Y sus deseos se convierten en la causa de las cosas. Los deseos fluyen como los ríos; la causalidad borbotea de la tierra como manantiales. Las hadas bebemos los deseos como si fueran vino, y dentro de nosotras se digieren y se convierten en realidad. Cobran vida. ¡Toda esta vida!
—Más a la derecha —la dirigió Mack—. Esa colina de ahí. Te diriges a Cheviot Hills.
—Nunca le he pillado el tranquillo a Los Ángeles. Demasiado asfalto. Alquitrán rociado sobre la cara de la tierra.
—Asfalto que tú recorrías con tu motocicleta.
—Era lo más parecido a volar. Sólo que nunca me dejaban montar en moto desnuda.
—Así que los sueños que absorbí y acumulé... son reales.
—Los sueños son la materia de la que está hecha la vida—dijo Titania.
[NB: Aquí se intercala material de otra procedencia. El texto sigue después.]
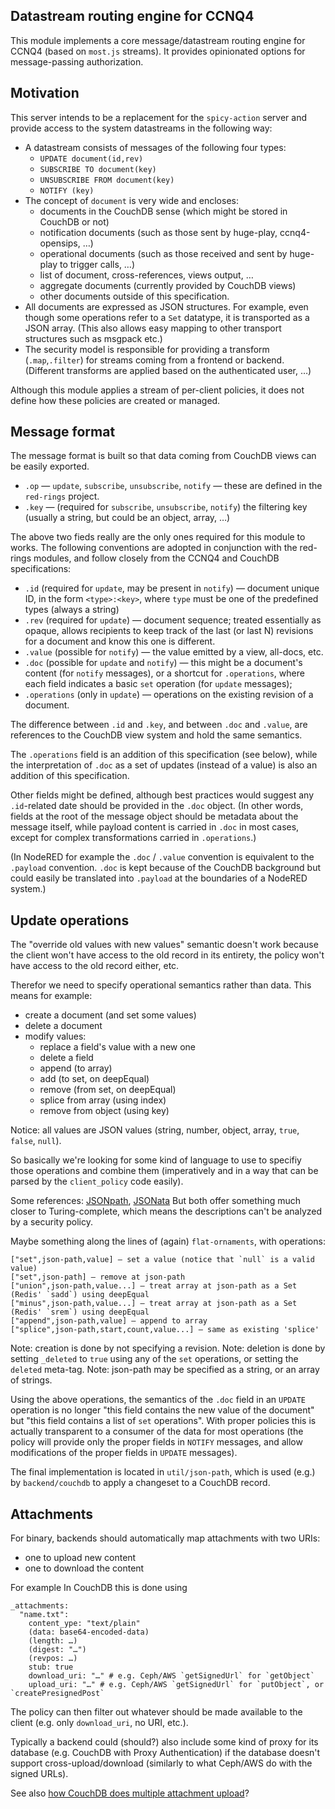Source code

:Datastream routing engine for CCNQ4
-----------------------------------

This module implements a core message/datastream routing engine for CCNQ4 (based on `most.js` streams). It provides opinionated options for message-passing authorization.

Motivation
----------

This server intends to be a replacement for the `spicy-action` server and provide access to the system datastreams in the following way:

- A datastream consists of messages of the following four types:
  - `UPDATE document(id,rev)`
  - `SUBSCRIBE TO document(key)`
  - `UNSUBSCRIBE FROM document(key)`
  - `NOTIFY (key)`
- The concept of `document` is very wide and encloses:
  - documents in the CouchDB sense (which might be stored in CouchDB or not)
  - notification documents (such as those sent by huge-play, ccnq4-opensips, …)
  - operational documents (such as those received and sent by huge-play to trigger calls, …)
  - list of document, cross-references, views output, …
  - aggregate documents (currently provided by CouchDB views)
  - other documents outside of this specification.
- All documents are expressed as JSON structures. For example, even though some operations refer to a `Set` datatype, it is transported as a JSON array. (This also allows easy mapping to other transport structures such as msgpack etc.)
- The security model is responsible for providing a transform (`.map`,`.filter`) for streams coming from a frontend or backend. (Different transforms are applied based on the authenticated user, …)

Although this module applies a stream of per-client policies, it does not define how these policies are created or managed.

Message format
--------------

The message format is built so that data coming from CouchDB views can be easily exported.

- `.op` — `update`, `subscribe`, `unsubscribe`, `notify` — these are defined in the `red-rings` project.
- `.key` — (required for `subscribe`, `unsubscribe`, `notify`) the filtering key (usually a string, but could be an object, array, …)

The above two fieds really are the only ones required for this module to works. The following conventions are adopted in conjunction with the red-rings modules, and follow closely from the CCNQ4 and CouchDB specifications:

- `.id` (required for `update`, may be present in `notify`) — document unique ID, in the form `<type>:<key>`, where `type` must be one of the predefined types (always a string)
- `.rev` (required for `update`) — document sequence; treated essentially as opaque, allows recipients to keep track of the last (or last N) revisions for a document and know this one is different.
- `.value` (possible for `notify`) — the value emitted by a view, all-docs, etc.
- `.doc` (possible for `update` and `notify`) — this might be a document's content (for `notify` messages), or a shortcut for `.operations`, where each field indicates a basic `set` operation (for `update` messages);
- `.operations` (only in `update`) — operations on the existing revision of a document.

The difference between `.id` and `.key`, and between `.doc` and `.value`, are references to the CouchDB view system and hold the same semantics.

The `.operations` field is an addition of this specification (see below), while the interpretation of `.doc` as a set of updates (instead of a value) is also an addition of this specification.

Other fields might be defined, although best practices would suggest any `.id`-related date should be provided in the `.doc` object. (In other words, fields at the root of the message object should be metadata about the message itself, while payload content is carried in `.doc` in most cases, except for complex transformations carried in `.operations`.)

(In NodeRED for example the `.doc` / `.value` convention is equivalent to the `.payload` convention. `.doc` is kept because of the CouchDB background but could easily be translated into `.payload` at the boundaries of a NodeRED system.)

Update operations
-----------------

The "override old values with new values" semantic doesn't work because the client won't have access to the old record in its entirety, the policy won't have access to the old record either, etc.

Therefor we need to specify operational semantics rather than data. This means for example:

- create a document (and set some values)
- delete a document
- modify values:
  - replace a field's value with a new one
  - delete a field
  - append (to array)
  - add (to set, on deepEqual)
  - remove (from set, on deepEqual)
  - splice from array (using index)
  - remove from object (using key)

Notice: all values are JSON values (string, number, object, array, `true`, `false`, `null`).

So basically we're looking for some kind of language to use to specifiy those operations and combine them (imperatively and in a way that can be parsed by the `client_policy` code easily).

Some references: [JSONpath](https://www.npmjs.com/package/jsonpath), [JSONata](http://docs.jsonata.org/programming.html)
But both offer something much closer to Turing-complete, which means the descriptions can't be analyzed by a security policy.

Maybe something along the lines of (again) `flat-ornaments`, with operations:

```
["set",json-path,value] — set a value (notice that `null` is a valid value)
["set",json-path] — remove at json-path
["union",json-path,value...] — treat array at json-path as a Set (Redis' `sadd`) using deepEqual
["minus",json-path,value...] — treat array at json-path as a Set (Redis' `srem`) using deepEqual
["append",json-path,value] — append to array
["splice",json-path,start,count,value...] — same as existing 'splice'
```

Note: creation is done by not specifying a revision.
Note: deletion is done by setting `_deleted` to `true` using any of the `set` operations, or setting the `deleted` meta-tag.
Note: json-path may be specified as a string, or an array of strings.

Using the above operations, the semantics of the `.doc` field in an `UPDATE` operation is no longer "this field contains the new value of the document" but "this field contains a list of `set` operations". With proper policies this is actually transparent to a consumer of the data for most operations (the policy will provide only the proper fields in `NOTIFY` messages, and allow modifications of the proper fields in `UPDATE` messages).

The final implementation is located in `util/json-path`, which is used (e.g.) by `backend/couchdb` to apply a changeset to a CouchDB record.

Attachments
-----------

For binary, backends should automatically map attachments with two URIs:
- one to upload new content
- one to download the content

For example In CouchDB this is done using
```
_attachments:
  "name.txt":
    content_ype: "text/plain"
    (data: base64-encoded-data)
    (length: …)
    (digest: "…")
    (revpos: …)
    stub: true
    download_uri: "…" # e.g. Ceph/AWS `getSignedUrl` for `getObject`
    upload_uri: "…" # e.g. Ceph/AWS `getSignedUrl` for `putObject`, or `createPresignedPost`
```

The policy can then filter out whatever should be made available to the client (e.g. only `download_uri`, no URI, etc.).

Typically a backend could (should?) also include some kind of proxy for its database (e.g. CouchDB with Proxy Authentication) if the database doesn't support cross-upload/download (similarly to what Ceph/AWS do with the signed URLs).

See also [how CouchDB does multiple attachment upload](https://wiki.apache.org/couchdb/HTTP_Document_API#Multiple_Attachments)?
—Y entonces, ¿yo de qué estoy hecho? Vine al mundo después de sólo una hora de gestación.
—Tú eres el deseo de Oberón. Todos sus deseos de belleza y verdad y vida. De orden y sistema, de amabilidad y amor. Vertidos en el cuerpo de una mujer y a los que se le permitió crecer en la forma que
ella
soñó.
—Así que realmente era mi madre.
—La madre de tu forma. Pero Oberón fue padre y madre de tu alma.
—Creía que no tenía.
Titania se rió alegremente, como música entre el ulular del viento.
—Bueno —dijo Mack—. ¿Cómo vamos a combatirlo?
—No lo sé.
No era una buena noticia.
—Creía que tenías un plan.
—Tengo un plan para hacerme lo más fuerte posible. Y para debilitarlo a él un poco. Pero, una vez empiezas a lanzar causalidades informes alrededor, nunca sabes del todo qué va a pasar. Yo haré algunas cosas. Él hará otras. Las cosas que hagamos cambiarán la manera en que funcionan las cosas. Así que haremos cosas distintas. Hasta que yo sea lo bastante fuerte para apresarle.
—¿Qué significa eso?
—Atarlo. A las reglas. Lo que la gente de tu mundo considera las leyes de la naturaleza.
—Así que todo es entre tú y él.
—Eso es. Yo extraigo el poder del círculo de hadas. Y él no puede verlo. No sabrá que está allí. Al principio, al menos.